È bello vedere l’ondata di solidarietà verso il popolo ucraino: le persone hanno donato milioni, hanno aperto le loro case per accogliere i rifugiati. Dalla ricca Svizzera, oasi (ancora) felice in mezzo al caos, in fondo, il minimo che ci si poteva aspettare.
Ugualmente mi domando cos’è davvero la solidarietà? Non è condividere quello che si ha, dare un po’ di sé stessi, rinunciando a qualcosa? Non mi si fraintenda, non voglio sminuire le tante iniziative lodevoli messe in atto con il cuore. Però, che "sforzo" è dare qualcosa se, con o senza, non ci cambia nulla? Perché allora, in nome della solidarietà, non diminuire un po’ i nostri consumi energetici? Infatti, come si può credere di essere solidali, se dando aiuti con una mano, con l’altra l’Europa sborsa 1’000 milioni giornalieri a Putin per carbone, gas e petrolio?

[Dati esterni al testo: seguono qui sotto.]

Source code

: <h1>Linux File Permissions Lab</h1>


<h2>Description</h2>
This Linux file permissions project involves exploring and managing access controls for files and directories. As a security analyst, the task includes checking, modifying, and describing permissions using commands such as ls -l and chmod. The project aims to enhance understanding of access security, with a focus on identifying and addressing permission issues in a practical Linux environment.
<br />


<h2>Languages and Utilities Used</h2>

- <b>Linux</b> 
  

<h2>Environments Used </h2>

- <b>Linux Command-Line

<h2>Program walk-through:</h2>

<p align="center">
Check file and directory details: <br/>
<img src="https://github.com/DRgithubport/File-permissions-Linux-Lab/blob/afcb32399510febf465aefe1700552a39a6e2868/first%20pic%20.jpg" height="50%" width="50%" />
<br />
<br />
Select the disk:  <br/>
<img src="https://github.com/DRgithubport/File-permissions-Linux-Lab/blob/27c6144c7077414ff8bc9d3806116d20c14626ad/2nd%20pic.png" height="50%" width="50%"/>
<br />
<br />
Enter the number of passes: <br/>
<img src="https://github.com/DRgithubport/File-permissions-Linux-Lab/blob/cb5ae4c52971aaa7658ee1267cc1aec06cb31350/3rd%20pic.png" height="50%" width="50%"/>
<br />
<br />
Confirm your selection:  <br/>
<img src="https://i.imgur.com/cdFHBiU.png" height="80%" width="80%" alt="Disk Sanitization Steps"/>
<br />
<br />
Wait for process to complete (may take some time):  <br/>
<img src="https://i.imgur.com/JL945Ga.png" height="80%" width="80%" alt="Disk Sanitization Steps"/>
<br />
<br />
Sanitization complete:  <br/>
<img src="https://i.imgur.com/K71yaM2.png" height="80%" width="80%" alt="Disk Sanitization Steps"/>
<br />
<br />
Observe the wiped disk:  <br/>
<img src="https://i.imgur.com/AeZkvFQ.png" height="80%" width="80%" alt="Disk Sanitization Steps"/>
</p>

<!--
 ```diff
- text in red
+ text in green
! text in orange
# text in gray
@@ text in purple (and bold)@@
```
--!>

Quindi, aspettando che i governi si muovano, abbassiamo un paio di gradi il riscaldamento, pensando a quelle famiglie bloccate al freddo; lasciamo l’auto in garage al weekend, per scoprire a piedi o in bici le piccole meraviglie che si nascondono dietro l’angolo di casa, pensando che non siamo rintanati in un rifugio senza né acqua né cibo, al suono di bombe, spari e sirene; scegliamo i trasporti pubblici per andare al lavoro, pensando che noi uno ce l’abbiamo ancora.

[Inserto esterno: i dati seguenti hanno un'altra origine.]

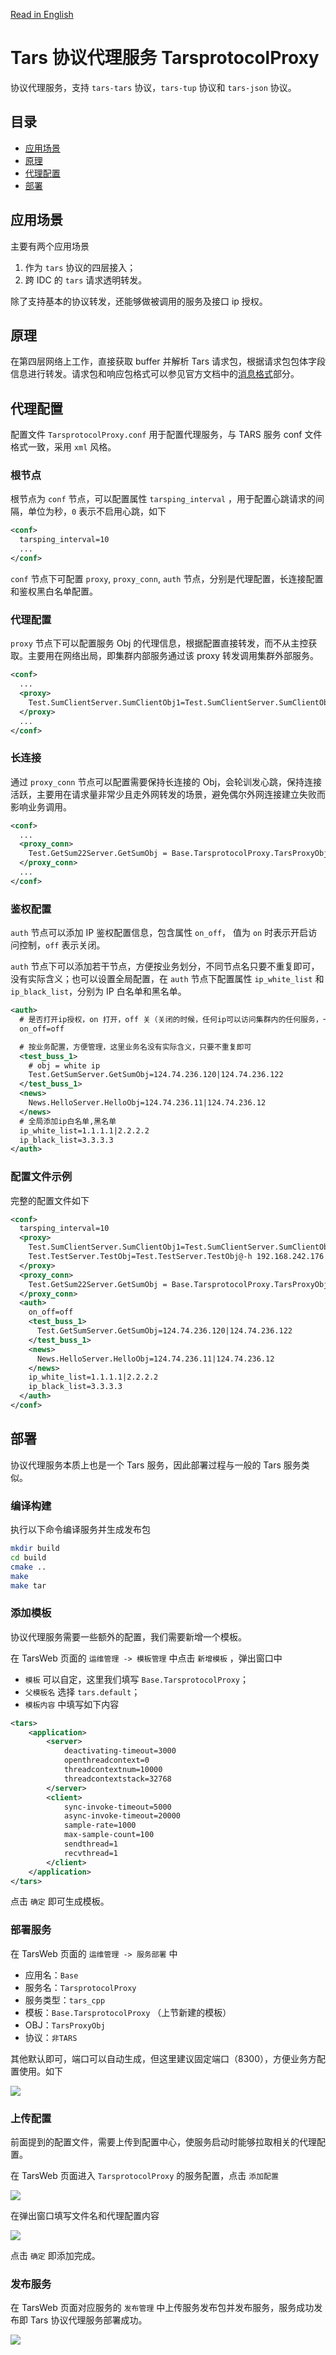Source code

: [Read in English](README.en.md)

# Tars 协议代理服务 TarsprotocolProxy

协议代理服务，支持 `tars-tars` 协议，`tars-tup` 协议和 `tars-json` 协议。

## 目录

- [应用场景](#chapter-1)
- [原理](#chapter-2)
- [代理配置](#chapter-3)
- [部署](#chapter-4)

## <a id='chapter-1'></a>应用场景

主要有两个应用场景

1. 作为 `tars` 协议的四层接入；
2. 跨 IDC 的 `tars` 请求透明转发。

除了支持基本的协议转发，还能够做被调用的服务及接口 ip 授权。

## <a id='chapter-2'></a>原理

在第四层网络上工作，直接获取 buffer 并解析 Tars 请求包，根据请求包包体字段信息进行转发。请求包和响应包格式可以参见官方文档中的[消息格式](https://tarscloud.github.io/TarsDocs/base/tars-protocol.html#22-%E6%B6%88%E6%81%AF%E6%A0%BC%E5%BC%8F)部分。

## <a id='chapter-3'></a>代理配置

配置文件 `TarsprotocolProxy.conf` 用于配置代理服务，与 TARS 服务 conf 文件格式一致，采用 `xml` 风格。

### 根节点

根节点为 `conf` 节点，可以配置属性 `tarsping_interval` ，用于配置心跳请求的间隔，单位为秒，`0` 表示不启用心跳，如下

```xml
<conf>
  tarsping_interval=10
  ...
</conf>
```

`conf` 节点下可配置 `proxy`, `proxy_conn`, `auth` 节点，分别是代理配置，长连接配置和鉴权黑白名单配置。

### 代理配置

`proxy` 节点下可以配置服务 Obj 的代理信息，根据配置直接转发，而不从主控获取。主要用在网络出局，即集群内部服务通过该 proxy 转发调用集群外部服务。

```xml
<conf>
  ...
  <proxy>
    Test.SumClientServer.SumClientObj1=Test.SumClientServer.SumClientObj@tcp -h 172.16.8.147 -t 60000 -p 10032
  </proxy>
  ...
</conf>
```

### 长连接

通过 `proxy_conn` 节点可以配置需要保持长连接的 Obj，会轮训发心跳，保持连接活跃，主要用在请求量非常少且走外网转发的场景，避免偶尔外网连接建立失败而影响业务调用。

```xml
<conf>
  ...
  <proxy_conn>
    Test.GetSum22Server.GetSumObj = Base.TarsprotocolProxy.TarsProxyObj@tcp -h 172.16.8.115 -t 60000 -p 8888
  </proxy_conn>
  ...
</conf>
```

### 鉴权配置

`auth` 节点可以添加 IP 鉴权配置信息，包含属性 `on_off`， 值为 `on` 时表示开启访问控制，`off` 表示关闭。

`auth` 节点下可以添加若干节点，方便按业务划分，不同节点名只要不重复即可，没有实际含义；也可以设置全局配置，在 `auth` 节点下配置属性 `ip_white_list` 和 `ip_black_list`，分别为 IP 白名单和黑名单。

```xml
<auth>
  # 是否打开ip授权，on 打开，off 关（关闭的时候，任何ip可以访问集群内的任何服务，一般只有内网转发才会这么配置）
  on_off=off

  # 按业务配置，方便管理，这里业务名没有实际含义，只要不重复即可
  <test_buss_1>
    # obj = white ip
    Test.GetSumServer.GetSumObj=124.74.236.120|124.74.236.122
  </test_buss_1>
  <news>
    News.HelloServer.HelloObj=124.74.236.11|124.74.236.12
  </news>
  # 全局添加ip白名单,黑名单
  ip_white_list=1.1.1.1|2.2.2.2
  ip_black_list=3.3.3.3
</auth>
```

### 配置文件示例

完整的配置文件如下

```xml
<conf>
  tarsping_interval=10
  <proxy>
    Test.SumClientServer.SumClientObj1=Test.SumClientServer.SumClientObj@tcp -h 172.16.8.147 -t 60000 -p 10032
    Test.TestServer.TestObj=Test.TestServer.TestObj@-h 192.168.242.176 -p 8888 -t 60000
  </proxy>
  <proxy_conn>
    Test.GetSum22Server.GetSumObj = Base.TarsprotocolProxy.TarsProxyObj@tcp -h 172.16.8.115 -t 60000 -p 8888
  </proxy_conn>
  <auth>
    on_off=off
    <test_buss_1>
      Test.GetSumServer.GetSumObj=124.74.236.120|124.74.236.122
    </test_buss_1>
    <news>
      News.HelloServer.HelloObj=124.74.236.11|124.74.236.12
    </news>
    ip_white_list=1.1.1.1|2.2.2.2
    ip_black_list=3.3.3.3
  </auth>
</conf>
```

## <a id='chapter-4'></a>部署

协议代理服务本质上也是一个 Tars 服务，因此部署过程与一般的 Tars 服务类似。

### 编译构建

执行以下命令编译服务并生成发布包

```sh
mkdir build
cd build
cmake ..
make
make tar
```

### 添加模板

协议代理服务需要一些额外的配置，我们需要新增一个模板。

在 TarsWeb 页面的 `运维管理 -> 模板管理` 中点击 `新增模板` ，弹出窗口中

- `模板` 可以自定，这里我们填写 `Base.TarsprotocolProxy`；
- `父模板名` 选择 `tars.default`；
- `模板内容` 中填写如下内容

```xml
<tars>
	<application>
		<server>
			deactivating-timeout=3000
			openthreadcontext=0
			threadcontextnum=10000
			threadcontextstack=32768
		</server>
		<client>
			sync-invoke-timeout=5000
			async-invoke-timeout=20000
			sample-rate=1000
			max-sample-count=100
			sendthread=1
			recvthread=1
		</client>
	</application>
</tars>
```

点击 `确定` 即可生成模板。

### 部署服务

在 TarsWeb 页面的 `运维管理 -> 服务部署` 中

- 应用名：`Base`
- 服务名：`TarsprotocolProxy`
- 服务类型：`tars_cpp`
- 模板：`Base.TarsprotocolProxy` （上节新建的模板）
- OBJ：`TarsProxyObj`
- 协议：`非TARS`

其他默认即可，端口可以自动生成，但这里建议固定端口（8300），方便业务方配置使用。如下

![](docs/images/tars_proxy_deploy.png)

### 上传配置

前面提到的配置文件，需要上传到配置中心，使服务启动时能够拉取相关的代理配置。

在 TarsWeb 页面进入 `TarsprotocolProxy` 的服务配置，点击 `添加配置`

![](docs/images/tars_proxy_conf_center.png)

在弹出窗口填写文件名和代理配置内容

![](docs/images/tars_proxy_add_conf.png)

点击 `确定` 即添加完成。

### 发布服务

在 TarsWeb 页面对应服务的 `发布管理` 中上传服务发布包并发布服务，服务成功发布即 Tars 协议代理服务部署成功。

![](docs/images/tars_proxy_publish.png)

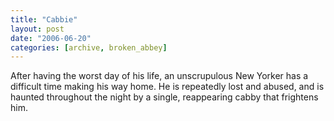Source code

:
 ```yaml
---
title: "Cabbie"
layout: post
date: "2006-06-20"
categories: [archive, broken_abbey]
---
```


After having the worst day of his life, an unscrupulous New Yorker has a
difficult time making his way home. He is repeatedly lost and abused, and is
haunted throughout the night by a single, reappearing cabby that frightens him.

Forse sarò ingenua, sarà anche poca cosa, però sarebbe già un piccolo gesto, un piccolo passo, che potrebbe diventare un insieme di tanti piccoli passi, che possono fare la differenza (in fondo tante piccole gocce formano gli oceani).
Nel frattempo, là si continua con distruzione, barbarie e morte, mentre qui continuiamo con la nostra vita normale. E mi domando se c’è ancora qualcuno che comprende questo proverbio persiano: "Mi lamentavo di non avere scarpe, finché vidi un uomo senza piedi".